:: Directions for this task ::
Up to and including the line holding "of polynomials with", write out the data exactly from its first line, but not the pictures.

Source material section start

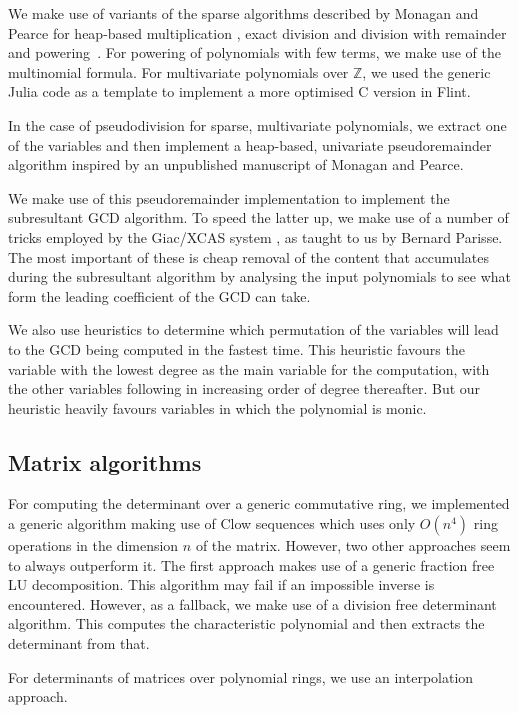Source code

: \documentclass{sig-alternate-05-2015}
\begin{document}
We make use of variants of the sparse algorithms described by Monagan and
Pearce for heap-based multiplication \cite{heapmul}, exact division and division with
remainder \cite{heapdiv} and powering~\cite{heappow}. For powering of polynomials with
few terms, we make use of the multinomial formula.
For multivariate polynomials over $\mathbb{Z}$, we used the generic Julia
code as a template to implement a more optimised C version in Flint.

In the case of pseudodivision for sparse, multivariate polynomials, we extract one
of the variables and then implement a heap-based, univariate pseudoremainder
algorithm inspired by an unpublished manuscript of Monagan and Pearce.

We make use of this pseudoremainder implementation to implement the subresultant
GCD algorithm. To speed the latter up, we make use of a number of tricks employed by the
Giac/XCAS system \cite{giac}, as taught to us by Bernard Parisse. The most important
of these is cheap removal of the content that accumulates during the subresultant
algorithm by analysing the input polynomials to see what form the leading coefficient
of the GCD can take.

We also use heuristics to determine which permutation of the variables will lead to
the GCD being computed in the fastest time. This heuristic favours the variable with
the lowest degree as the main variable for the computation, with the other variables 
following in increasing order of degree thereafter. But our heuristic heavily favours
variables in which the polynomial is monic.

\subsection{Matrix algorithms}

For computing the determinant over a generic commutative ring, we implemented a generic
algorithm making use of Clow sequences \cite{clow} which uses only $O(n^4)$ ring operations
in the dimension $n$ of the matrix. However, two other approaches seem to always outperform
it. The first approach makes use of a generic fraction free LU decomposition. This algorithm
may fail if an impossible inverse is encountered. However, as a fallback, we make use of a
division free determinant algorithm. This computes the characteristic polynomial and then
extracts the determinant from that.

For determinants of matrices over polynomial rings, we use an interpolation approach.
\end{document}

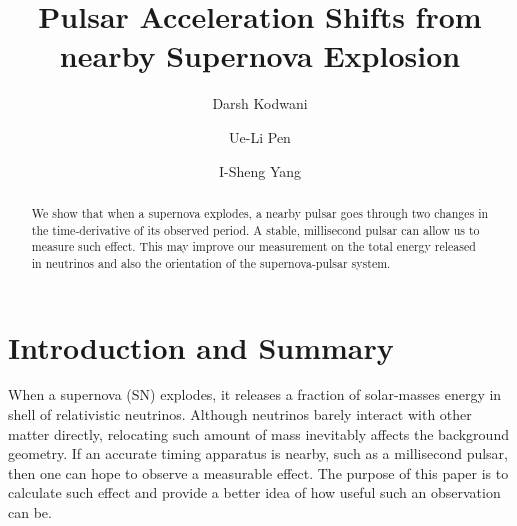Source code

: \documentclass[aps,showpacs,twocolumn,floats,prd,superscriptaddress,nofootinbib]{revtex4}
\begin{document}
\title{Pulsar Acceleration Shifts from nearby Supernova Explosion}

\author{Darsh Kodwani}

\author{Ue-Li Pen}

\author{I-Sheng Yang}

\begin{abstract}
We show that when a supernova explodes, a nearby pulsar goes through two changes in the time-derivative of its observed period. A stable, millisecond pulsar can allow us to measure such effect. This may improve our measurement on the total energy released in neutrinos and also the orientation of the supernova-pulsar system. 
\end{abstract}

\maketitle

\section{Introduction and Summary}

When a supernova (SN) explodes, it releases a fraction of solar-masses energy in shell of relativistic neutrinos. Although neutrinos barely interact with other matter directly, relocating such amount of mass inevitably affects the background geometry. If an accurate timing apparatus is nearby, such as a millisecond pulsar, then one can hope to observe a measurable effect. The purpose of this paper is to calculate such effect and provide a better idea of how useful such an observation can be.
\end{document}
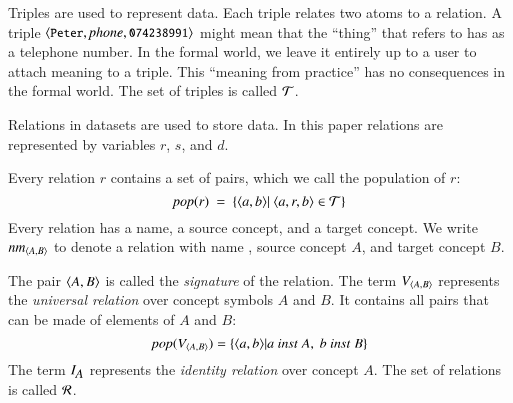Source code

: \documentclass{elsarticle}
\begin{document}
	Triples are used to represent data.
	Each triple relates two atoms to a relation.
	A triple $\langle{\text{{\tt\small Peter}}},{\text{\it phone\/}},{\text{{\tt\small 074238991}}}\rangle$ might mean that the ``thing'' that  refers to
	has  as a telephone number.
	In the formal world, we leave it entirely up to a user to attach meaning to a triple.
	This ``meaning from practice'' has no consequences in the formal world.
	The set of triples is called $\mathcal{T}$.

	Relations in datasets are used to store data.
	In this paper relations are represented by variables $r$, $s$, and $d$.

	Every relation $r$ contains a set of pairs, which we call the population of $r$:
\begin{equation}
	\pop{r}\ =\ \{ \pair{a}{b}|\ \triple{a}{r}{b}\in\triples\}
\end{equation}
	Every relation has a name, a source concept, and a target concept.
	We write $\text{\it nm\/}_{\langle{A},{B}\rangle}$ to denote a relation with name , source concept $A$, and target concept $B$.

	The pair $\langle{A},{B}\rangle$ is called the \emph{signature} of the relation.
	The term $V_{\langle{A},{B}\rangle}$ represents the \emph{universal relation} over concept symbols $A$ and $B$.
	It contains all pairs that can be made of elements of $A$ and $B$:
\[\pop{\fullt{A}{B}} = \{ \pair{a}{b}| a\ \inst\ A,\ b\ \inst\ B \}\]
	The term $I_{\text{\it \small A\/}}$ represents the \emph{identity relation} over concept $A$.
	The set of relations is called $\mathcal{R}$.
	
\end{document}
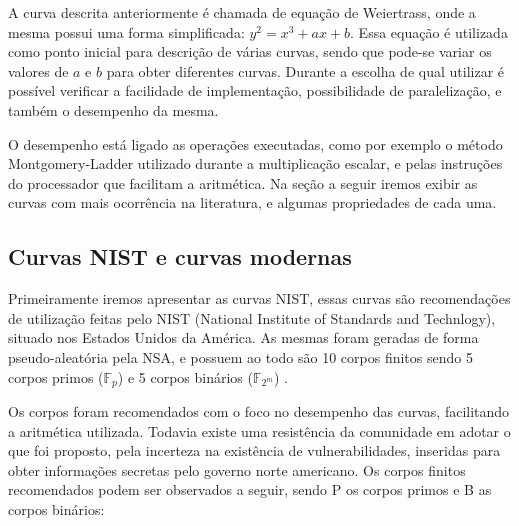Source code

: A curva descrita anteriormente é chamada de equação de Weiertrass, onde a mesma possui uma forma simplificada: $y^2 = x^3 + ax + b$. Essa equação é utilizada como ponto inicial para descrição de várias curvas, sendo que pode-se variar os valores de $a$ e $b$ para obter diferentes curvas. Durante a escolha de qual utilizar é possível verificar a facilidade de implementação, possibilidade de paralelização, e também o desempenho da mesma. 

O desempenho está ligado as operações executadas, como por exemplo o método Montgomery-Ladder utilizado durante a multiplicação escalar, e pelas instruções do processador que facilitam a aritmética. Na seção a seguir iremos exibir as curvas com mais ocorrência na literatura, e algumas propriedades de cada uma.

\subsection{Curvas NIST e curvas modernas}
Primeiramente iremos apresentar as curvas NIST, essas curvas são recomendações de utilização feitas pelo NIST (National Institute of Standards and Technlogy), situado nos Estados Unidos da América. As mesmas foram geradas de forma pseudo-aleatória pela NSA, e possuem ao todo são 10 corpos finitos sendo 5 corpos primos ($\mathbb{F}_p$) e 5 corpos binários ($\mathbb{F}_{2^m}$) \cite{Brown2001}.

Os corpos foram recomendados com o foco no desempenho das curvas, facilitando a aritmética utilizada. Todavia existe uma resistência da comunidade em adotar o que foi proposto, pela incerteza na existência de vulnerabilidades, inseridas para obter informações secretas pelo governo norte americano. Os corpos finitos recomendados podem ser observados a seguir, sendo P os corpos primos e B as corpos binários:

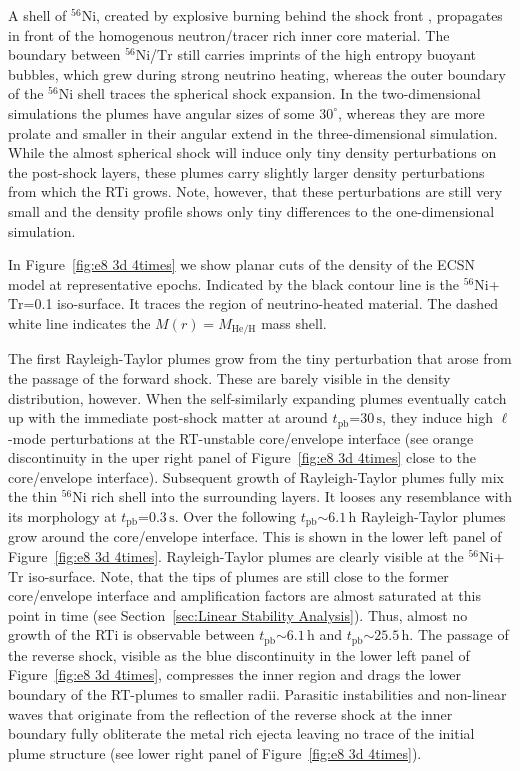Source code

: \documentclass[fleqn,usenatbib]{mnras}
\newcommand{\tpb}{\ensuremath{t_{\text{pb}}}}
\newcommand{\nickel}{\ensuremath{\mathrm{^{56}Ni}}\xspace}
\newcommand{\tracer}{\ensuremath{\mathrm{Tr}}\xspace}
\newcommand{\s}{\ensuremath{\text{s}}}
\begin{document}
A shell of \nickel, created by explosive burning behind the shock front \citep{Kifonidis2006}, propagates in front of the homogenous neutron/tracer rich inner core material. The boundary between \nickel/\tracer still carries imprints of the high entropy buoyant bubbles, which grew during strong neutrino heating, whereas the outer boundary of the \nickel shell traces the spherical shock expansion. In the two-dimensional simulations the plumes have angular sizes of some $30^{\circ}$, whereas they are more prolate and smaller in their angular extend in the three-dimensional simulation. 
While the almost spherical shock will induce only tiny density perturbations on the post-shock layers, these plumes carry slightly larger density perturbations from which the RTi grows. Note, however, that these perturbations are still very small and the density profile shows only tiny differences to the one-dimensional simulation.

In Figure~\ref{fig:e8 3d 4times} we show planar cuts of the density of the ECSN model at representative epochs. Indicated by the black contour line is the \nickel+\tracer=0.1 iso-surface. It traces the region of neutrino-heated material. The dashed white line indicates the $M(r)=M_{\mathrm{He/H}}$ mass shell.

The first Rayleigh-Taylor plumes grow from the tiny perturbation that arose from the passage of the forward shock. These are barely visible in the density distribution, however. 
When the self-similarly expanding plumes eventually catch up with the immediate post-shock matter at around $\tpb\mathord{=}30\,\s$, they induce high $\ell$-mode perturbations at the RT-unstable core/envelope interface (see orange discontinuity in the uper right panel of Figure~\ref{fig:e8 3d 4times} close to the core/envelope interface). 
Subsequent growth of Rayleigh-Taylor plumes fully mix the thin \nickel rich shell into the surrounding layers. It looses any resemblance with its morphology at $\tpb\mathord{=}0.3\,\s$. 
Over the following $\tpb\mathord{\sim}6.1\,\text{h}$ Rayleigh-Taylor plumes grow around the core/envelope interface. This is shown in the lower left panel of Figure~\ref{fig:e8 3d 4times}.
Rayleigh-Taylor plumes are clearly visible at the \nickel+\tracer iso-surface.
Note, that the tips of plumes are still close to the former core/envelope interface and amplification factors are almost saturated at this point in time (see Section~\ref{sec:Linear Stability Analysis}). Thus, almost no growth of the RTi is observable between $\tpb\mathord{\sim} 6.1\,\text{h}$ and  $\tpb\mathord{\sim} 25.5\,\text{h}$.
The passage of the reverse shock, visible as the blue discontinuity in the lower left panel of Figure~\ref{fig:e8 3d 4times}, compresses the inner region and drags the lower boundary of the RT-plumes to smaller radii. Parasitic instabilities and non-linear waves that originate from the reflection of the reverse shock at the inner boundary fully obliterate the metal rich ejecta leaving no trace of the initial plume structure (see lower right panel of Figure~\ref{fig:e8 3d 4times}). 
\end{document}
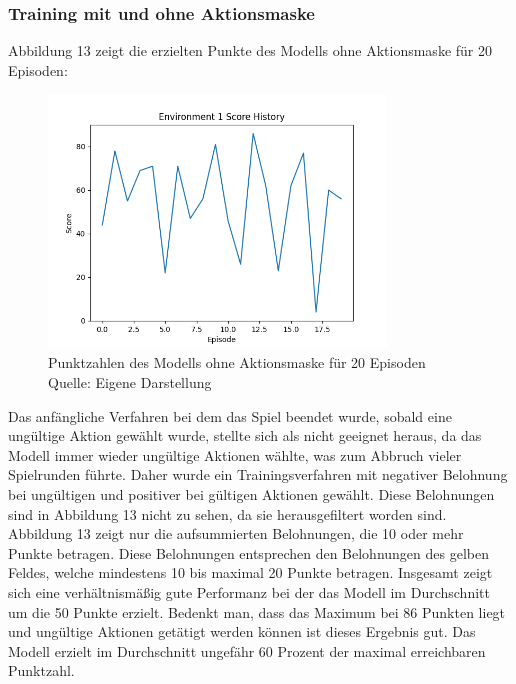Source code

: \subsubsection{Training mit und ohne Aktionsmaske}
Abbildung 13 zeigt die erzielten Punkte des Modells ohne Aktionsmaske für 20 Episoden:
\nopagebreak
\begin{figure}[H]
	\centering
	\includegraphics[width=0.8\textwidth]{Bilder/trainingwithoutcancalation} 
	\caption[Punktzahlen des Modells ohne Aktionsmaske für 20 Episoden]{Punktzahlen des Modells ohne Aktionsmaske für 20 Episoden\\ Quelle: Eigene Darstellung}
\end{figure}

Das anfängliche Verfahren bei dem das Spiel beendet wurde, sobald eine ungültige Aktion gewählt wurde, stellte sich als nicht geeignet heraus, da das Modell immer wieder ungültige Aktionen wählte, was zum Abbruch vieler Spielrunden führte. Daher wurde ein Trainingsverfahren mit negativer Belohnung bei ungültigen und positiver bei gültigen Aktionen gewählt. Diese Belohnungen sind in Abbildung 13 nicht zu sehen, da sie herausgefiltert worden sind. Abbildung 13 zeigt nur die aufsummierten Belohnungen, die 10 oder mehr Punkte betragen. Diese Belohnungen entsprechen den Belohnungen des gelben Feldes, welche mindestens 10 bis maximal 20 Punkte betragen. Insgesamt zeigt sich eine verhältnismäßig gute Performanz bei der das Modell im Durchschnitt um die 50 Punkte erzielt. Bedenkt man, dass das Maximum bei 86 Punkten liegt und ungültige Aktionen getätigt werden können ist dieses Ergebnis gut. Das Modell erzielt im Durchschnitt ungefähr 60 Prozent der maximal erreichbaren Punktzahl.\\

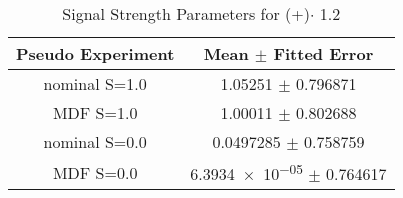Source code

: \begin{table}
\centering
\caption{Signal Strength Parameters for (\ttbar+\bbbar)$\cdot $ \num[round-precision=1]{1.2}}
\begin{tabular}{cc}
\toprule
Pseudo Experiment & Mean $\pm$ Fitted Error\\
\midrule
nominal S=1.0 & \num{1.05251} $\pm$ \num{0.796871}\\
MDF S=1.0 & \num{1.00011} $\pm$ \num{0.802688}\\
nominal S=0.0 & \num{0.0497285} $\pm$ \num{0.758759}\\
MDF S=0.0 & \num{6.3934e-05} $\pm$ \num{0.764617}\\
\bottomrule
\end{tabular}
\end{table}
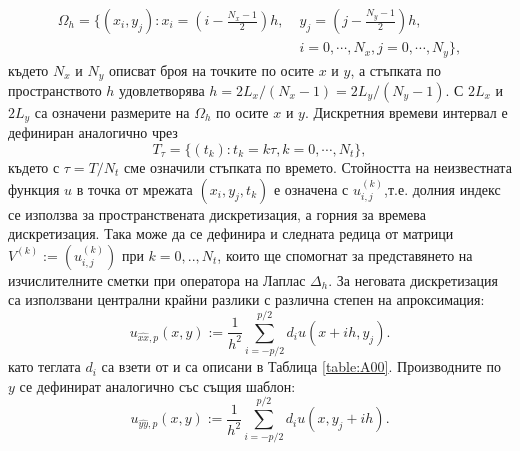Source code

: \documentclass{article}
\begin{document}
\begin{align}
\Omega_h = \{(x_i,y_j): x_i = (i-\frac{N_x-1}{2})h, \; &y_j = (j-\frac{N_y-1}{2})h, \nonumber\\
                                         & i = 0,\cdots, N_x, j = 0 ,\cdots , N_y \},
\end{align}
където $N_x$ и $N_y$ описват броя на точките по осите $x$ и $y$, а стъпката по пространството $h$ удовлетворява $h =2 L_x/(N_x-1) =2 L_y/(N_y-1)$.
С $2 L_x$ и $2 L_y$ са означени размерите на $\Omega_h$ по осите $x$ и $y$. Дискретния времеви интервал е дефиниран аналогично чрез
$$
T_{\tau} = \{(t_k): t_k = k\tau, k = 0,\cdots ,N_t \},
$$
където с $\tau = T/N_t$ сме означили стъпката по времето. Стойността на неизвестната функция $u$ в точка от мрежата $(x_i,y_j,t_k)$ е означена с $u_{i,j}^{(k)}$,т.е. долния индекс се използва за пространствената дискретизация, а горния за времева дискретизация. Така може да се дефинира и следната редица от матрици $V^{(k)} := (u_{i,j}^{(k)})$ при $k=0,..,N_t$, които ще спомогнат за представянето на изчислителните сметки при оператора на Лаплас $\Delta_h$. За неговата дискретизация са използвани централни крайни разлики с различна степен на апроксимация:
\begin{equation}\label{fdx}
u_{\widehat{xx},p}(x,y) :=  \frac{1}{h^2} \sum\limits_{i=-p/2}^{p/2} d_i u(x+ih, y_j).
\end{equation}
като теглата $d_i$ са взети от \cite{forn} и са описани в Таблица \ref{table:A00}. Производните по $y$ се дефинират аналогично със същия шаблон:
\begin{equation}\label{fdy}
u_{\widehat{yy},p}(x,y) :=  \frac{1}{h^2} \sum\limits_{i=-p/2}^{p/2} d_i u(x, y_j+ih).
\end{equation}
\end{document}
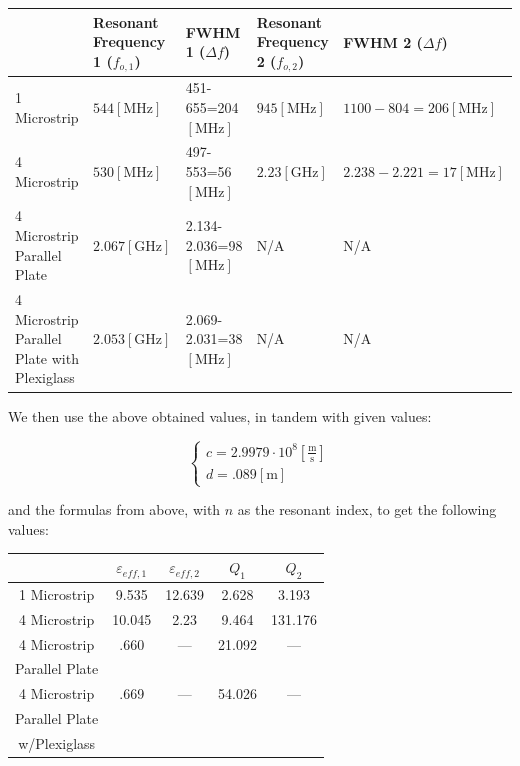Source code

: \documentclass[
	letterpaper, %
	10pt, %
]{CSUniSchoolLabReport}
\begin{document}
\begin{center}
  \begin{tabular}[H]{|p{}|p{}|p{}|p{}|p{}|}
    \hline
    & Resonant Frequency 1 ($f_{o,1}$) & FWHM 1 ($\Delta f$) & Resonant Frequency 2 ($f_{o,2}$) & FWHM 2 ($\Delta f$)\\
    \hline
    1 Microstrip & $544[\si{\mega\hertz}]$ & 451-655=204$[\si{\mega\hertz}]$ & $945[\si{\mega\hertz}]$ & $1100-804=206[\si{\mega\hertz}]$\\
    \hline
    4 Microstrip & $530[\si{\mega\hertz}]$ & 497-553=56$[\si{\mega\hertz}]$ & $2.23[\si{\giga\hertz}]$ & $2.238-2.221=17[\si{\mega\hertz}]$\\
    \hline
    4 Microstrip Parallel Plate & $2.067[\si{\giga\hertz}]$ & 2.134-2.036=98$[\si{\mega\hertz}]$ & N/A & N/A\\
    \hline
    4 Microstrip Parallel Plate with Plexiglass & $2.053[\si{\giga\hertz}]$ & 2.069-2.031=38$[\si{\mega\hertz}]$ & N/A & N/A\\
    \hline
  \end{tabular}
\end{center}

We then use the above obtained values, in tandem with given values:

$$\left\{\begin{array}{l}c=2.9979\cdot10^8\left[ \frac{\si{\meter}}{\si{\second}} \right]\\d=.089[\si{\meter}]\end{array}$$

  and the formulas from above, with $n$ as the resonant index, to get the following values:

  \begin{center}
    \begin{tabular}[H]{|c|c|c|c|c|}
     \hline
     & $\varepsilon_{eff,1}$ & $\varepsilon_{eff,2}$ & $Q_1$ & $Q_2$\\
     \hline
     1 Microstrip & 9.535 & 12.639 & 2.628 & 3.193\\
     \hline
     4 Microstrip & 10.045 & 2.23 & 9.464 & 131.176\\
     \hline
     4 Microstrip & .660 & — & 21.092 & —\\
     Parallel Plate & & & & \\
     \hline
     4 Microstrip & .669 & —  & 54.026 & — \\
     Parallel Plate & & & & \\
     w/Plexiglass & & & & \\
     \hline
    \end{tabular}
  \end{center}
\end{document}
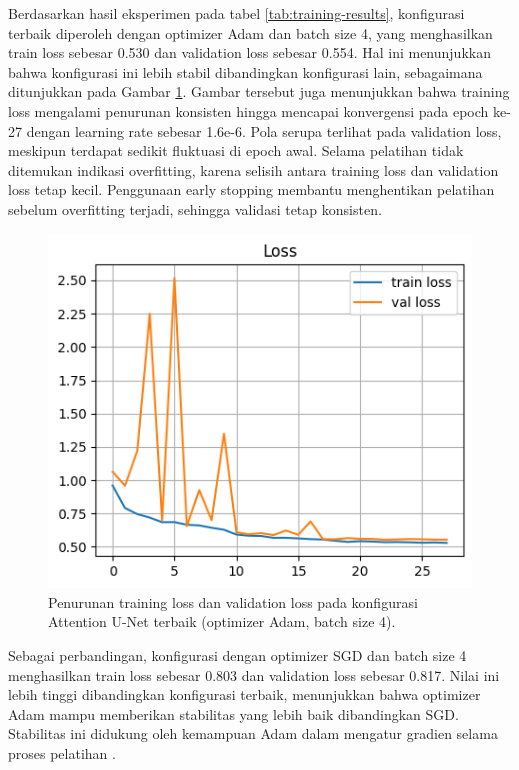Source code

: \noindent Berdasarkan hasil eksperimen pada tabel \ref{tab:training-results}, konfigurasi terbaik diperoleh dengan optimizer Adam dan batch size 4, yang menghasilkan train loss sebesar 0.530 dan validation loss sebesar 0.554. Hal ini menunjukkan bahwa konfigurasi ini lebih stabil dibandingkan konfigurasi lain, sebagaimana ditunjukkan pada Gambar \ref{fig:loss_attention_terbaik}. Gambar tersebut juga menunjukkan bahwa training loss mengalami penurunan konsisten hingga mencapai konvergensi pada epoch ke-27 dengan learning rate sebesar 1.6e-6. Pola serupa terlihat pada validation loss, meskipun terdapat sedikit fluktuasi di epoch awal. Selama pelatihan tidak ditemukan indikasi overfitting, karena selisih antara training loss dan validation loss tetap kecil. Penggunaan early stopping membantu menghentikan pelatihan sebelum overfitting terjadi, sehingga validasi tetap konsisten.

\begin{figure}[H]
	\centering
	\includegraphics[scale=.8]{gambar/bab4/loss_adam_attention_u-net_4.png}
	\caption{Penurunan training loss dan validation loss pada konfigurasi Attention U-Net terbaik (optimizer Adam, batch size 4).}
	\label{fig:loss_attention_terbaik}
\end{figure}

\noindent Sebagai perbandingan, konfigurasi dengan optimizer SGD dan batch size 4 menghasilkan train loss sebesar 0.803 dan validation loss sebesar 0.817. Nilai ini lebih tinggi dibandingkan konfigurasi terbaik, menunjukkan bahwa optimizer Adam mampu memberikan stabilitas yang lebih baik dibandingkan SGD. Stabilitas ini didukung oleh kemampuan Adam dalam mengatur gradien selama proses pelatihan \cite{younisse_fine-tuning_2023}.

Source material section end

:: Exercise solution ::
Source code

: \documentclass{sig-alternate-05-2015}
\begin{document}
We make use of variants of the sparse algorithms described by Monagan and
Pearce for heap-based multiplication \cite{heapmul}, exact division and division with
remainder \cite{heapdiv} and powering~\cite{heappow}. For powering of polynomials with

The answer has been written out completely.